Mortality. Prognosis. The disease is very fatal to both pigeons and chickens, 50, 70 or even 100 per cent. perishing when a flock is attacked for the first time. In flocks that have previously suffered, on the other hand, a large number are practically immune, and even if they contract the disease it assumes a mild form, and they survive but may retain the germ and continue to communicate it to others. Even the young of such immune flocks suffer less severely, coming as they probably do from less susceptible and therefore surviving birds, or having already perhaps contracted a mild (non-fatal) type of the disease from their parents.
Differential Diagnosis.
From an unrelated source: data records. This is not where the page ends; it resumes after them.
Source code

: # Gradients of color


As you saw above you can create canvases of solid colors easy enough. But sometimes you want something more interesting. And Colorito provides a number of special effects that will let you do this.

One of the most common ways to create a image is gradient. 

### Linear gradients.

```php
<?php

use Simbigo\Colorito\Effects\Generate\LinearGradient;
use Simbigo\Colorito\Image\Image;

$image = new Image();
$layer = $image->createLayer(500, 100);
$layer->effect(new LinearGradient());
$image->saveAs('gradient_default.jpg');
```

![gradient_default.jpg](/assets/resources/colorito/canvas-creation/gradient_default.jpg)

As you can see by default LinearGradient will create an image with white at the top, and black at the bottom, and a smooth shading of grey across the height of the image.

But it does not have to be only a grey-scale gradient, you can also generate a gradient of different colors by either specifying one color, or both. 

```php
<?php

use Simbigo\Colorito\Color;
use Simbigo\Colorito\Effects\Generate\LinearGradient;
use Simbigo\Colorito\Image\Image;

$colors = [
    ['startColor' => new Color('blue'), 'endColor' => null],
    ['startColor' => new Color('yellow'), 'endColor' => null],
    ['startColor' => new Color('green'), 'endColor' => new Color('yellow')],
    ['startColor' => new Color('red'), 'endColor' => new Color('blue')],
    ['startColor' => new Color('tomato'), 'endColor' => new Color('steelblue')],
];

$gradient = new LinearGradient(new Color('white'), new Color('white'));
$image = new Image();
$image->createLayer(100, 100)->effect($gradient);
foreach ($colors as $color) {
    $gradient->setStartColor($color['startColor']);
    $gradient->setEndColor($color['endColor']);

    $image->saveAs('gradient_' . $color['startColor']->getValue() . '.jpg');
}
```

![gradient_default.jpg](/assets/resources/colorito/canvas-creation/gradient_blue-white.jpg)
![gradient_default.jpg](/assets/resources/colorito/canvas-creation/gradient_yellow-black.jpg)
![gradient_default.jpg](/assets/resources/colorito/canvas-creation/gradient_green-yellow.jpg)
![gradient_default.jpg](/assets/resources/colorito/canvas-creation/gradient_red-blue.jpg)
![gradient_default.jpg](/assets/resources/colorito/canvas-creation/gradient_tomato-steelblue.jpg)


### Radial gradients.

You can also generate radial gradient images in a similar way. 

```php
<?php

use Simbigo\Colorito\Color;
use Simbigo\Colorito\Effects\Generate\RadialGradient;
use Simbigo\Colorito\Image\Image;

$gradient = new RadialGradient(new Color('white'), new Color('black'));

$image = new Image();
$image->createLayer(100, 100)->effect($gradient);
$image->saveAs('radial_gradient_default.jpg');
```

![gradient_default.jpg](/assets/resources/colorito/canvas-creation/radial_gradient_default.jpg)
From psorospermosis (coccidiosis) it is distinguished by its origin on the mucous membranes, and not on the skin, the skin lesion being a secondary one. In psorospermosis the primary lesion is usually on the skin, from which it extends to the mouth and especially along its floor. In psorospermosis the morbid deposit assumes the form of rounded warty-like masses, on comb or wattles; is easily propagated by inoculation, is promptly checked by antiseptics, does not tend to produce internal extension nor generalization, and on microscopic examination shows numerous spheroidal coccidia intermingled with the epidermic cells and possessing amœboid movement. By virtue of this automatic movement they make their way between and into the epidermic cells in which they multiply.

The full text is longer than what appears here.